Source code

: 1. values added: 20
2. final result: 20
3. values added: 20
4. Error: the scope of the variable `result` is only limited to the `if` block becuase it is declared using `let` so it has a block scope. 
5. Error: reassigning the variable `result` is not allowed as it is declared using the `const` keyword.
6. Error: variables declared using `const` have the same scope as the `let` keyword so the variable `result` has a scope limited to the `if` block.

_TASK TO CARRY OUT_: Write a verbatim copy of the listing above.

_RESPONSE TO THE EXERCISE_:
Source code

: 1. values added: 20
2. final result: 20
3. values added: 20
4. Error: the scope of the variable `result` is only limited to the `if` block becuase it is declared using `let` so it has a block scope. 
5. Error: reassigning the variable `result` is not allowed as it is declared using the `const` keyword.
6. Error: variables declared using `const` have the same scope as the `let` keyword so the variable `result` has a scope limited to the `if` block.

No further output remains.